Unfortunately if we look at each historical discovery about humanity's place in the universe, it does have inductively logical support. Primarily our discoveries would seem to seat us in a smaller and smaller cosmic throne, bringing us further and further down off of our supremacy pedestal. Heliocentrism enlightened us that we're not the center of the solar system, and so, not as important as we thought. Each further peering into the skies revealed that we're not really the center of anything. The ant, on the front porch of the cosmos.
But the tether definition is still less existentially blasé than solipsism. What need would a true solipsist have of progress for humanity if all humans are removed from existence upon the solipsist's death anyway?

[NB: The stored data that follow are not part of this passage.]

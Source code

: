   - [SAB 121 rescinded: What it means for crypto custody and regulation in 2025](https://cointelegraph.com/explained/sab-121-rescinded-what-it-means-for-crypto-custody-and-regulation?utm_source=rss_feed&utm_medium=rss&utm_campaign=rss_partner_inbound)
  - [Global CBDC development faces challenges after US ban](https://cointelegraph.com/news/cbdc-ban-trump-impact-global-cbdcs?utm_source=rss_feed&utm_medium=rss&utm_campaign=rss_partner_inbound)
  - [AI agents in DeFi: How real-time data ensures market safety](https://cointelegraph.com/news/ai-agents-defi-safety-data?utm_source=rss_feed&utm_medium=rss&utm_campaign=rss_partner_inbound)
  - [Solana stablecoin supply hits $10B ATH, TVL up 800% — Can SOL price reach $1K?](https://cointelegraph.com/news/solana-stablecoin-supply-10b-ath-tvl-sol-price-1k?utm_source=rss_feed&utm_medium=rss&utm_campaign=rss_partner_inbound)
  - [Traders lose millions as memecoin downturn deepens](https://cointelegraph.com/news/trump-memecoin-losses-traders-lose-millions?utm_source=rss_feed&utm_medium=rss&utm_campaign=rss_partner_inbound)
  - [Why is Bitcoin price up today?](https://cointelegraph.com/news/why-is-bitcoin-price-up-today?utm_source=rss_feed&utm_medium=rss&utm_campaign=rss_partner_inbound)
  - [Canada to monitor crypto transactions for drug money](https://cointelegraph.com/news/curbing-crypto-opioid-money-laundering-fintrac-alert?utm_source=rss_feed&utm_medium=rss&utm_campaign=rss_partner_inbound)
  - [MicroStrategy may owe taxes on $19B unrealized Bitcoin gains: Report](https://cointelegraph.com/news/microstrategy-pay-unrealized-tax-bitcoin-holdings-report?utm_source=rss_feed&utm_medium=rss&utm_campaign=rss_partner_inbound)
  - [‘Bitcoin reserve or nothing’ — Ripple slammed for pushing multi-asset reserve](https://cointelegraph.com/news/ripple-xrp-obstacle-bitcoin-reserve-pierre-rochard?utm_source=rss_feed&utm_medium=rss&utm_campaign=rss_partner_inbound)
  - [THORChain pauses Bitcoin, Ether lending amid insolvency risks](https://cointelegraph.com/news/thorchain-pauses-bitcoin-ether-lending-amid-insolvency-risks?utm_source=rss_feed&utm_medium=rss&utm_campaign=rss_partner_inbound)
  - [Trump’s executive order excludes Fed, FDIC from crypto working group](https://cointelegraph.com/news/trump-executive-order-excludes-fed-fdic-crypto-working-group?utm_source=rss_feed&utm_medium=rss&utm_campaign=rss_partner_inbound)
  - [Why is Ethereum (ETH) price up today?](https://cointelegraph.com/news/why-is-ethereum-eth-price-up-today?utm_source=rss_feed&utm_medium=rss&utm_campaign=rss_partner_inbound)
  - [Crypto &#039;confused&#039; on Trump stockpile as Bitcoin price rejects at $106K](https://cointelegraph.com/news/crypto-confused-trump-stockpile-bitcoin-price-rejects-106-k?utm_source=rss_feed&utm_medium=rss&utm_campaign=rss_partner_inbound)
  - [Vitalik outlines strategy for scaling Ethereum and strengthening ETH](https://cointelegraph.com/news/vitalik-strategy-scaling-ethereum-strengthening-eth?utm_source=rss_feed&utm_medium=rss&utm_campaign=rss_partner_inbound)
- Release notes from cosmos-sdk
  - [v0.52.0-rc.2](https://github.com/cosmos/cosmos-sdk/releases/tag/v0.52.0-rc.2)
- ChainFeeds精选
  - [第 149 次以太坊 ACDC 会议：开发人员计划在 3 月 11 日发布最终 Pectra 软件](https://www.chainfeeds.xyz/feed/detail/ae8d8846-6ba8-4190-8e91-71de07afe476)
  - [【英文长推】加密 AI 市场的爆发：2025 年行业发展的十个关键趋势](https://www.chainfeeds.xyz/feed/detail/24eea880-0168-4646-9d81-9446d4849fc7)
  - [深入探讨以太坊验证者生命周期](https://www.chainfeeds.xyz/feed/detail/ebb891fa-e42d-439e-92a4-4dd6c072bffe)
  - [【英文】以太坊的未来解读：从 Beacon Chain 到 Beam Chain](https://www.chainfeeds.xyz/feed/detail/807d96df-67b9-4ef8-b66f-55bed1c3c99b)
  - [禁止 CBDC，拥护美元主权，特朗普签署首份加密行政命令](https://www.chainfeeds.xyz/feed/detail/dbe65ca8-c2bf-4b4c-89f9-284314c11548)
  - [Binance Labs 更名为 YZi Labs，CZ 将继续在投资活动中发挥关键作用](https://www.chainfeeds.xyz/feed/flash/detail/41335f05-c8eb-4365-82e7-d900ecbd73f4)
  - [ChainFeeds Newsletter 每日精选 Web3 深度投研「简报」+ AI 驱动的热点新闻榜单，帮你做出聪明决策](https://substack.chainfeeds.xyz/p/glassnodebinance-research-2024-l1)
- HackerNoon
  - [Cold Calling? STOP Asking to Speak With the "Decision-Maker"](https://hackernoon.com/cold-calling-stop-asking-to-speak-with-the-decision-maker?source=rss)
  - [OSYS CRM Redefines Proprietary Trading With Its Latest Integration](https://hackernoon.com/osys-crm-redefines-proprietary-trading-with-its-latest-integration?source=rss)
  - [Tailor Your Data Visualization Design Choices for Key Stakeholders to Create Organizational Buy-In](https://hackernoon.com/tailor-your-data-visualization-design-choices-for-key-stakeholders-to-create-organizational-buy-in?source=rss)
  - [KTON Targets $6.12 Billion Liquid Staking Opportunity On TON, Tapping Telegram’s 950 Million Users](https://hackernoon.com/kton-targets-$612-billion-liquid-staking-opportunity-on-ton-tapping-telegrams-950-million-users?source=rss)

Perhaps every plausible secular philosophy includes a pinch of existentialism, so that the challenge in our lives is to create good, earned value from an (albeit possibly high potential energy) initial state of very low significance.
baywax said:I enjoyed your post however it does not address the probablility of a type of consciousness that is in superposition and not tethered to the sequences found in past, present or future states. This mode of consciousness would require no beginning or end nor would it rely on birth or death but would exist inextricably from all other states, elements and events...
Thanks baywax. It's true; it doesn't address this probability at all. And independence from the time frame really makes spontaneous timeline changes possible; a friend of mine likes to say that the dinosaurs didn't exist until he did, at which point the past rewrote itself to include dinosaurs. (He's a bastard: I liked dinosaurs first.)